WORK INSTRUCTIONS — Print the listing below a second time, exactly, and omit its images.

EXTRACTED DATA START

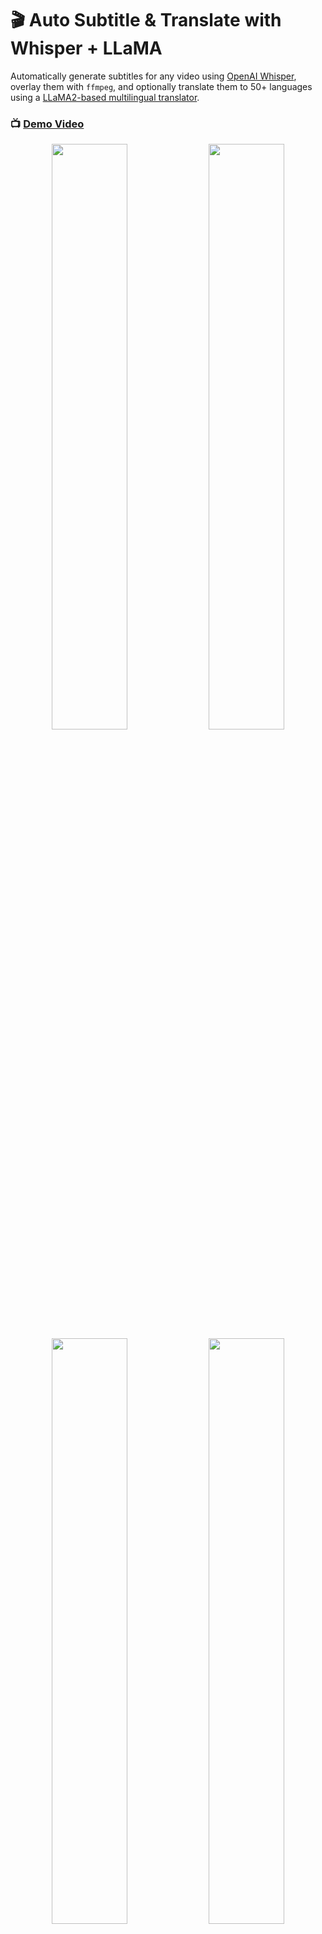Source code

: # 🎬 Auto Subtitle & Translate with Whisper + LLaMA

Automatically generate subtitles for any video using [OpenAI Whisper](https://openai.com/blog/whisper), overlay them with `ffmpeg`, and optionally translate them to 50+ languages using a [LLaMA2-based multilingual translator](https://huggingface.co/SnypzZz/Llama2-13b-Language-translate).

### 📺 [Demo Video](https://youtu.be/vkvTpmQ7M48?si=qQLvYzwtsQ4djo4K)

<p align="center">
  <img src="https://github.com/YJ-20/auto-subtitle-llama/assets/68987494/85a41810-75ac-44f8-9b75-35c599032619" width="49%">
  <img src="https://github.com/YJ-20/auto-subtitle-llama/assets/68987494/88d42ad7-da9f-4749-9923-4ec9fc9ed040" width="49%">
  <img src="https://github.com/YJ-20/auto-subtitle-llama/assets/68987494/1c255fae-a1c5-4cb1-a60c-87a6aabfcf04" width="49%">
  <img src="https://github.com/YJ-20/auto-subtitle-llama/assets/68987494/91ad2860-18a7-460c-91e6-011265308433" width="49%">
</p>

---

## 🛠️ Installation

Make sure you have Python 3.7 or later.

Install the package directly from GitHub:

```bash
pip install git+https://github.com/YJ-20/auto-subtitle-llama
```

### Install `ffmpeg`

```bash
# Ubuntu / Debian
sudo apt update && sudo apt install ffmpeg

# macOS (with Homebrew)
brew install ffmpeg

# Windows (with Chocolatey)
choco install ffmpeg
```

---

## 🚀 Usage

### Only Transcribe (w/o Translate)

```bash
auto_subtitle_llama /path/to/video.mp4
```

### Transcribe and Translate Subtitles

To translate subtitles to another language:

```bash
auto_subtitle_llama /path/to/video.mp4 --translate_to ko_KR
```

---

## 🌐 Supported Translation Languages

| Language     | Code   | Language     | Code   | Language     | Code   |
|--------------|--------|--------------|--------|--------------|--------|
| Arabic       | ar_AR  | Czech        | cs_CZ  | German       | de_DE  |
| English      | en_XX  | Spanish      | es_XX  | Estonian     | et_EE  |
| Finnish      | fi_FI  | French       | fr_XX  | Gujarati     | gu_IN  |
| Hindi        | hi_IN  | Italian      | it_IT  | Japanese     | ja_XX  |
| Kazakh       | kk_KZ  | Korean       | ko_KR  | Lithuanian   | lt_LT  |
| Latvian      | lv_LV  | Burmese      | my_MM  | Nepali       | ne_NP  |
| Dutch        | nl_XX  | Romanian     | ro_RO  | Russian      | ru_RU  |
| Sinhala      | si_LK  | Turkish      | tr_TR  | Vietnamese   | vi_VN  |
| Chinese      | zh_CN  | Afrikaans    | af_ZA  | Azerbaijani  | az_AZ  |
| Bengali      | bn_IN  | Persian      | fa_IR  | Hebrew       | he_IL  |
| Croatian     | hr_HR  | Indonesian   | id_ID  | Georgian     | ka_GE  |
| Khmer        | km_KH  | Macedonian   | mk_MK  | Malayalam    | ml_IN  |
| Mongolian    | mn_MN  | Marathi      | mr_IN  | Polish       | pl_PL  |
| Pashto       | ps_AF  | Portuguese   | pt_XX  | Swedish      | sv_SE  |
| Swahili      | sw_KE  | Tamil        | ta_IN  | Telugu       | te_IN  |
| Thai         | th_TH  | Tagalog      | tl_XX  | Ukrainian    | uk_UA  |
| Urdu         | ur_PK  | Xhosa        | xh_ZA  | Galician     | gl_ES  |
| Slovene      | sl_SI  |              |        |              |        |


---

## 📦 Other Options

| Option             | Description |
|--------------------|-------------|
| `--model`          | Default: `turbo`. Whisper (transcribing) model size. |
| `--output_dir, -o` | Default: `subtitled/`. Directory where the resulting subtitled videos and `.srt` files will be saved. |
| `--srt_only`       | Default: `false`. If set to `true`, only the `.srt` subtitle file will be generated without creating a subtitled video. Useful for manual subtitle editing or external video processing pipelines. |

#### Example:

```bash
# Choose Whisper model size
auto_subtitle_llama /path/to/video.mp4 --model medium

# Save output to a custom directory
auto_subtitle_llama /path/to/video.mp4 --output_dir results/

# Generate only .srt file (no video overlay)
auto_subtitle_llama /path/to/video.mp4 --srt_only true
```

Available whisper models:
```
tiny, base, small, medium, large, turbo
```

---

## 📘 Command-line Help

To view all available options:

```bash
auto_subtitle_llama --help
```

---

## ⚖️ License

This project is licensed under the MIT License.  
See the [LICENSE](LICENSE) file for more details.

EXTRACTED DATA END

RESULT OF THIS EXERCISE —
Source code

: # 🎬 Auto Subtitle & Translate with Whisper + LLaMA

Automatically generate subtitles for any video using [OpenAI Whisper](https://openai.com/blog/whisper), overlay them with `ffmpeg`, and optionally translate them to 50+ languages using a [LLaMA2-based multilingual translator](https://huggingface.co/SnypzZz/Llama2-13b-Language-translate).

### 📺 [Demo Video](https://youtu.be/vkvTpmQ7M48?si=qQLvYzwtsQ4djo4K)

<p align="center">
  <img src="https://github.com/YJ-20/auto-subtitle-llama/assets/68987494/85a41810-75ac-44f8-9b75-35c599032619" width="49%">
  <img src="https://github.com/YJ-20/auto-subtitle-llama/assets/68987494/88d42ad7-da9f-4749-9923-4ec9fc9ed040" width="49%">
  <img src="https://github.com/YJ-20/auto-subtitle-llama/assets/68987494/1c255fae-a1c5-4cb1-a60c-87a6aabfcf04" width="49%">
  <img src="https://github.com/YJ-20/auto-subtitle-llama/assets/68987494/91ad2860-18a7-460c-91e6-011265308433" width="49%">
</p>

---

## 🛠️ Installation

Make sure you have Python 3.7 or later.

Install the package directly from GitHub:

```bash
pip install git+https://github.com/YJ-20/auto-subtitle-llama
```

### Install `ffmpeg`

```bash
# Ubuntu / Debian
sudo apt update && sudo apt install ffmpeg

# macOS (with Homebrew)
brew install ffmpeg

# Windows (with Chocolatey)
choco install ffmpeg
```

---

## 🚀 Usage

### Only Transcribe (w/o Translate)

```bash
auto_subtitle_llama /path/to/video.mp4
```

### Transcribe and Translate Subtitles

To translate subtitles to another language:

```bash
auto_subtitle_llama /path/to/video.mp4 --translate_to ko_KR
```

---

## 🌐 Supported Translation Languages

| Language     | Code   | Language     | Code   | Language     | Code   |
|--------------|--------|--------------|--------|--------------|--------|
| Arabic       | ar_AR  | Czech        | cs_CZ  | German       | de_DE  |
| English      | en_XX  | Spanish      | es_XX  | Estonian     | et_EE  |
| Finnish      | fi_FI  | French       | fr_XX  | Gujarati     | gu_IN  |
| Hindi        | hi_IN  | Italian      | it_IT  | Japanese     | ja_XX  |
| Kazakh       | kk_KZ  | Korean       | ko_KR  | Lithuanian   | lt_LT  |
| Latvian      | lv_LV  | Burmese      | my_MM  | Nepali       | ne_NP  |
| Dutch        | nl_XX  | Romanian     | ro_RO  | Russian      | ru_RU  |
| Sinhala      | si_LK  | Turkish      | tr_TR  | Vietnamese   | vi_VN  |
| Chinese      | zh_CN  | Afrikaans    | af_ZA  | Azerbaijani  | az_AZ  |
| Bengali      | bn_IN  | Persian      | fa_IR  | Hebrew       | he_IL  |
| Croatian     | hr_HR  | Indonesian   | id_ID  | Georgian     | ka_GE  |
| Khmer        | km_KH  | Macedonian   | mk_MK  | Malayalam    | ml_IN  |
| Mongolian    | mn_MN  | Marathi      | mr_IN  | Polish       | pl_PL  |
| Pashto       | ps_AF  | Portuguese   | pt_XX  | Swedish      | sv_SE  |
| Swahili      | sw_KE  | Tamil        | ta_IN  | Telugu       | te_IN  |
| Thai         | th_TH  | Tagalog      | tl_XX  | Ukrainian    | uk_UA  |
| Urdu         | ur_PK  | Xhosa        | xh_ZA  | Galician     | gl_ES  |
| Slovene      | sl_SI  |              |        |              |        |


---

## 📦 Other Options

| Option             | Description |
|--------------------|-------------|
| `--model`          | Default: `turbo`. Whisper (transcribing) model size. |
| `--output_dir, -o` | Default: `subtitled/`. Directory where the resulting subtitled videos and `.srt` files will be saved. |
| `--srt_only`       | Default: `false`. If set to `true`, only the `.srt` subtitle file will be generated without creating a subtitled video. Useful for manual subtitle editing or external video processing pipelines. |

#### Example:

```bash
# Choose Whisper model size
auto_subtitle_llama /path/to/video.mp4 --model medium

# Save output to a custom directory
auto_subtitle_llama /path/to/video.mp4 --output_dir results/

# Generate only .srt file (no video overlay)
auto_subtitle_llama /path/to/video.mp4 --srt_only true
```

Available whisper models:
```
tiny, base, small, medium, large, turbo
```

---

## 📘 Command-line Help

To view all available options:

```bash
auto_subtitle_llama --help
```

---

## ⚖️ License

This project is licensed under the MIT License.  
See the [LICENSE](LICENSE) file for more details.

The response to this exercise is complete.